Lisa Von Drasek, Curator of the Children’s Literature Research Collections at the University of Minnesota Libraries suggests these titles as some recent favorites that reflect a broad range of perspectives and ethnicities:
- Mariahadessa Ekere Tallie, illustrated by Ashleigh Corrin, Layla’s Happiness (Enchanted Lion Books)
- Derrick Barnes, illustrated by Gordon C. James, Crown: An Ode to the Fresh Cut (Agate Bolden/Denene Millner Books)
- Micha Archer, Daniel Finds a Poem (Nancy Paulsen Books)
- Cheryl Minnema, author, illustrated by Julie Flett, Johnny’s Pheasant (University of Minnesota Press)

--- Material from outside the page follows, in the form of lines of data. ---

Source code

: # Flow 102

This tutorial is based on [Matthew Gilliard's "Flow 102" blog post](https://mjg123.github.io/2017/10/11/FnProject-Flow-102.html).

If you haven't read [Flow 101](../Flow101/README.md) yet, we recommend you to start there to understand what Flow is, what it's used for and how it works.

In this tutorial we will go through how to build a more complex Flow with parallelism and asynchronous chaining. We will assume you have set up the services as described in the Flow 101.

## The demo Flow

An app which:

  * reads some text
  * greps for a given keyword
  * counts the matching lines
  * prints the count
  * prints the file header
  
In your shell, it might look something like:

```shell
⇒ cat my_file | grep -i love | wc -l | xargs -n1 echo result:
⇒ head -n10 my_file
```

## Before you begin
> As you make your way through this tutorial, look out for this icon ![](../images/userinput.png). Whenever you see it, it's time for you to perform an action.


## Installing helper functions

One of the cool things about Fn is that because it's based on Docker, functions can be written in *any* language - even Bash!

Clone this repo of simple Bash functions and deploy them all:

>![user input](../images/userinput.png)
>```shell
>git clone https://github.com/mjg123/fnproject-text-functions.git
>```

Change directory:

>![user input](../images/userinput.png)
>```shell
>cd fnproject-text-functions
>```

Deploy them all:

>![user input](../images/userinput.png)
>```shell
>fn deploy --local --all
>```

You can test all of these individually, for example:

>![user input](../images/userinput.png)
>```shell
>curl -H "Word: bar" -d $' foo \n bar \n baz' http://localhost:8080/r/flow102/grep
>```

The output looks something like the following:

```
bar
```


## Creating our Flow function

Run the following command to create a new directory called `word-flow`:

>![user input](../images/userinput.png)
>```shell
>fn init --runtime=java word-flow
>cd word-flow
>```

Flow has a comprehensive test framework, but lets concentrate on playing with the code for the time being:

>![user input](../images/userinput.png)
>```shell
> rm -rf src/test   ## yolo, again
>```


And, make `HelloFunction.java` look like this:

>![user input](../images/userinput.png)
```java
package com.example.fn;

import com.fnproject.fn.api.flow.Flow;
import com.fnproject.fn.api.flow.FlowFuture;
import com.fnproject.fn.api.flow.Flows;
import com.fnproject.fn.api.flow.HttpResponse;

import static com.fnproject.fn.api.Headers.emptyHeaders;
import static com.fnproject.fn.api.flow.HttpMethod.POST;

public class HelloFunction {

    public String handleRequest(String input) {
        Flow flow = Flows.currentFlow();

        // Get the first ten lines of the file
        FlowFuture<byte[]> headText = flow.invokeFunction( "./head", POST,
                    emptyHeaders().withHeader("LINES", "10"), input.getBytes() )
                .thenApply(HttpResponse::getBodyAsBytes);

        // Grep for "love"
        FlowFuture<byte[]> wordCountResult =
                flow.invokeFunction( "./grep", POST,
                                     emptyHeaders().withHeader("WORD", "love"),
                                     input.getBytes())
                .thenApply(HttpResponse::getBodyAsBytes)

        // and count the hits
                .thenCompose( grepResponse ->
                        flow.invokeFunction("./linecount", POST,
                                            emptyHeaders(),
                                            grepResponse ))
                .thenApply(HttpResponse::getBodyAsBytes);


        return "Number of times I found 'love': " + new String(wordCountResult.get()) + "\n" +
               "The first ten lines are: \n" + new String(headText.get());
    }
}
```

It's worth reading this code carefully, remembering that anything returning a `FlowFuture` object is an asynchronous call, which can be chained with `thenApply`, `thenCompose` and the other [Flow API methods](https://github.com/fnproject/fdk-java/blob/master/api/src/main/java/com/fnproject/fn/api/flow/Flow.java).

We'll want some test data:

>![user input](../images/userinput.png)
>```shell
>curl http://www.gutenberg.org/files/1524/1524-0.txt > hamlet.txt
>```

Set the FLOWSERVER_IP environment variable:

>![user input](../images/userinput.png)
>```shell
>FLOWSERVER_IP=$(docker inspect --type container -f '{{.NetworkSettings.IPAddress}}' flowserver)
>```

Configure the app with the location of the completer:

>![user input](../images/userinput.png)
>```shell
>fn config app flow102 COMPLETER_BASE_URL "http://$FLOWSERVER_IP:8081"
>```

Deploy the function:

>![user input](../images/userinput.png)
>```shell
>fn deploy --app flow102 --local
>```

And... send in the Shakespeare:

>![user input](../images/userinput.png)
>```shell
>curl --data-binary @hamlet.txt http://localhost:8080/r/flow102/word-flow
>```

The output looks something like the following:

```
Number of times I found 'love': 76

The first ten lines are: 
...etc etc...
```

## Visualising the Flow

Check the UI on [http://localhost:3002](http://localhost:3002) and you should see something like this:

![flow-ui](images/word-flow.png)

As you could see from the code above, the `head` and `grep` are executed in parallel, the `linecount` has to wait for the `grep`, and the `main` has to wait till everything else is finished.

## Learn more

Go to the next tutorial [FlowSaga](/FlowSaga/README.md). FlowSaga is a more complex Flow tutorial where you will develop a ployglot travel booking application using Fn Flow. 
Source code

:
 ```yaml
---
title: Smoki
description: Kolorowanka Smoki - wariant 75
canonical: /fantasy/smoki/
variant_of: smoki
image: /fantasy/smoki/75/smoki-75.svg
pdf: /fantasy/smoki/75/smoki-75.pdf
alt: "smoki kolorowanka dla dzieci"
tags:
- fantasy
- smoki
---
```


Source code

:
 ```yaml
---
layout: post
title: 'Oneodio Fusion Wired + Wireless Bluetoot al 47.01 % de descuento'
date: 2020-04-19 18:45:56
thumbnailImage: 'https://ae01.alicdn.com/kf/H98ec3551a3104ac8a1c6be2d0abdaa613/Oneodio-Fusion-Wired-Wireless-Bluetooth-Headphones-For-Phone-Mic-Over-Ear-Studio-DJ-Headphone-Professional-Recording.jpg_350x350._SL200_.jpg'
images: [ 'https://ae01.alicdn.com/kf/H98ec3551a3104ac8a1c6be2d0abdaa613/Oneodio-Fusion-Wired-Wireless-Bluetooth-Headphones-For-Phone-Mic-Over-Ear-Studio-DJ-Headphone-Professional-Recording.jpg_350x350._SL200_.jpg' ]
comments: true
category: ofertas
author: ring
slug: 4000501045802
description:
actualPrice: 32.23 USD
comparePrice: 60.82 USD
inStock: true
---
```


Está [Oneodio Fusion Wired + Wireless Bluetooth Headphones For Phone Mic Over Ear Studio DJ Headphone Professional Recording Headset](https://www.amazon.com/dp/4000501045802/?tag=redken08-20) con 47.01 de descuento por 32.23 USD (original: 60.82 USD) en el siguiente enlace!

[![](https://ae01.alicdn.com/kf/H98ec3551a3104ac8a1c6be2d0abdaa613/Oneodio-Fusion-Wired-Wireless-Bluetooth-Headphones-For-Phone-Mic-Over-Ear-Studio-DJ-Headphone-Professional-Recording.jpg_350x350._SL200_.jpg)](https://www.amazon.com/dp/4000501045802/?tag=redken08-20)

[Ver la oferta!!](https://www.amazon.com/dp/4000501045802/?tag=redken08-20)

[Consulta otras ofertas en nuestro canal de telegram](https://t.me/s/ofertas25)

- Kevin Noble Maillard, illustrated by Juana Martinez-Neal, Fry Bread: A Native American Family Story (Macmillian)
- Kao Kalia Yang, illustrated by Seo Kim, A Map into the World (Lerner Publishing)
- Isabel Quintero, illustrated by Zeke Peña, My Papi Has a Motorcycle (Penguin Random House)
- Shabazz Larkin, The Thing about Bees: A Love Letter (Readers to Eaters).
In the classic book Olivia by Ian Falconer, everyone’s favorite pig reminds us that “reading never wears me out.” Even if you don’t have your own small person to read to, there are plenty of schools and daycare centers that would love to have your time to perhaps inspire reading in the next generation! It’s our future as well as theirs.